I accepted coffee and tried to be just normal Brigid while sitting opposite the Supreme Pontiff. He made small talk, and as he asked about the flight and accommodations, the tingling on my face extended to my folded hands and my crossed ankles, and I felt that special warmth inside my chest. The breeze circled the white furnishings, riffling the skirts on the pontiff’s chair.

Could the pope feel the breeze? I couldn’t tell.

He was saying in Italian, “I wanted to meet you, Brigid, because so many people are drawn to your church. Tell me, please, about what I think you call your ‘communications’ with our heavenly Father.”

When he said “il nostro Padre celeste,” present reality cleaved in the same way it had for me before, during enormous stress and in the presence of God.

I was looking directly at Pope Gregory and also looking down on the two of us from overhead. I saw the particles that I had only felt before. They were like flecks of gold floating away from me, swirling within a vortex around the pope and me like the fallen autumn leaves eddying around the feet of Bishop Reedy’s dappled horses.

God, are You here?

The resonance, almost like a voice, came to me.

Be with Gregory.

I was with the pope, seeing myself through his eyes. I saw my long, curling hair, my hazel eyes, and my mother’s heart-shaped face. I saw the details of my dress: the darts, the tucks, the stitches in the hem, the cutouts in the lace of my scarf.
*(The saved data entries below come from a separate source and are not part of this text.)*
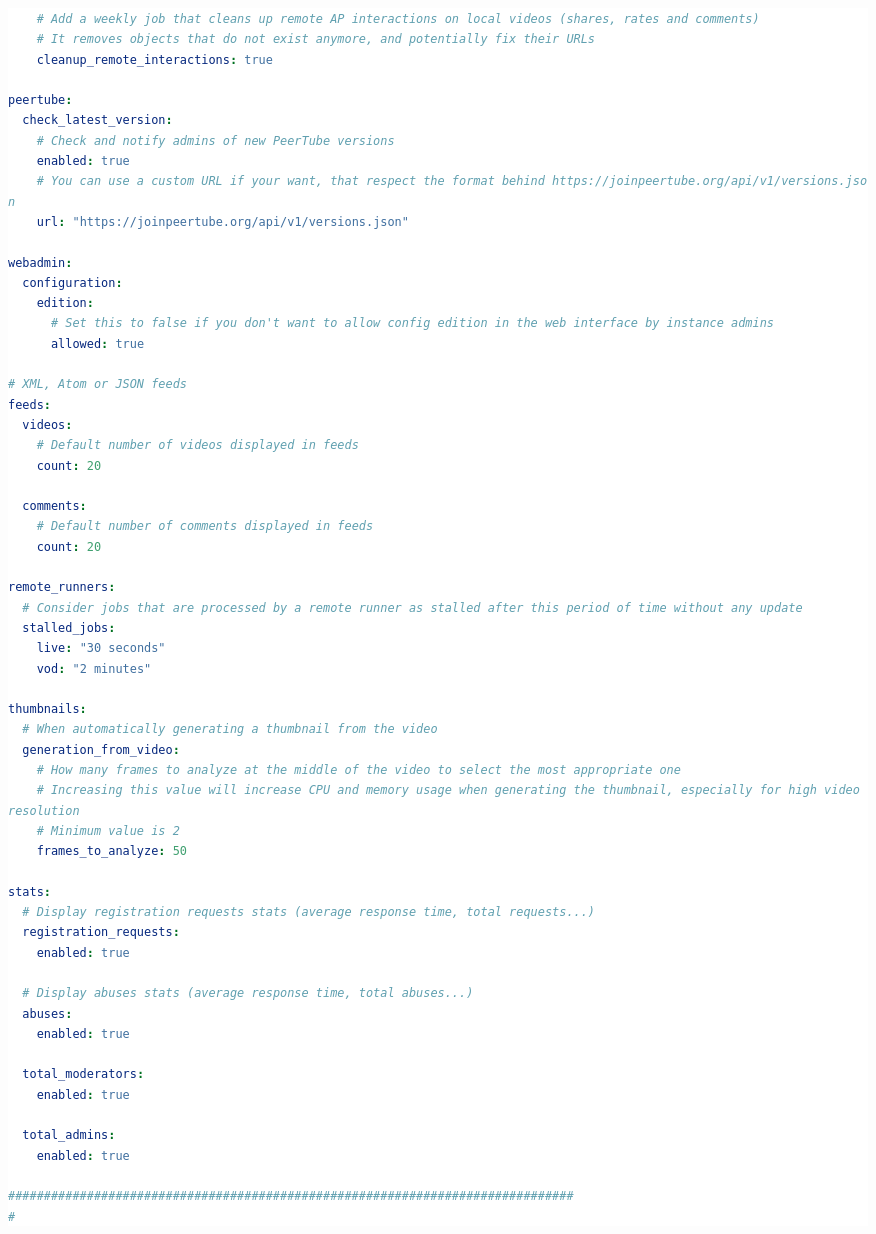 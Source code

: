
 ```yaml
    # Add a weekly job that cleans up remote AP interactions on local videos (shares, rates and comments)
    # It removes objects that do not exist anymore, and potentially fix their URLs
    cleanup_remote_interactions: true

peertube:
  check_latest_version:
    # Check and notify admins of new PeerTube versions
    enabled: true
    # You can use a custom URL if your want, that respect the format behind https://joinpeertube.org/api/v1/versions.json
    url: "https://joinpeertube.org/api/v1/versions.json"

webadmin:
  configuration:
    edition:
      # Set this to false if you don't want to allow config edition in the web interface by instance admins
      allowed: true

# XML, Atom or JSON feeds
feeds:
  videos:
    # Default number of videos displayed in feeds
    count: 20

  comments:
    # Default number of comments displayed in feeds
    count: 20

remote_runners:
  # Consider jobs that are processed by a remote runner as stalled after this period of time without any update
  stalled_jobs:
    live: "30 seconds"
    vod: "2 minutes"

thumbnails:
  # When automatically generating a thumbnail from the video
  generation_from_video:
    # How many frames to analyze at the middle of the video to select the most appropriate one
    # Increasing this value will increase CPU and memory usage when generating the thumbnail, especially for high video resolution
    # Minimum value is 2
    frames_to_analyze: 50

stats:
  # Display registration requests stats (average response time, total requests...)
  registration_requests:
    enabled: true

  # Display abuses stats (average response time, total abuses...)
  abuses:
    enabled: true

  total_moderators:
    enabled: true

  total_admins:
    enabled: true

###############################################################################
#
```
My view swiped to the left and flowed past the centuries-old gold-framed painting of Jesus’s resurrection on the wall behind the pontiff. And then my view locked in.

I was back in my own body, looking at the pope in minute detail. But the most striking thing was, I saw that Pope Gregory was seeing me. He saw what I looked like, but also, I felt that he was reading my heart.

He asked, “Sei in presenza di Dio in questo momento?” Are you in God’s presence now?

I said, “Yes. I feel Him here.”

“Please describe this feeling.”

I had to tell him. At least, I had to try. I started out haltingly, but as I spoke, the words came out simply and truthfully.

“It is a feeling that I must call exalted, Your Holiness. I feel that God is with me and I am being directed by Him. I remain in place, and, simultaneously, I leave my body and can see things that don’t exist in stationary reality. I have an expanded awareness of myself, and of the moment, and of other people who are with me. Sometimes I am powerfully aware of people who have died, and I feel that they are aware of me—as if they were living.

“Right now, Your Holiness, I have an expanded awareness of you.”

“Do you feel a slight breeze?”

He waggled the fingers of his ring hand beside his face.

I swallowed hard and said, “Yes.”

He placed his hand over his heart. “Do you feel warm inside?”

“Yes, I do.”

The pope nodded and said, “I too. I see a very soft light around you. And I hear an intonation in here.” He touched his temple. “Be with Brigid.”

I gasped. I had never told anyone about the directives: Be with Colin. Be with James. Be with Gilly. I had told no one at all. And now Pope Gregory had said, “Be with Brigid.”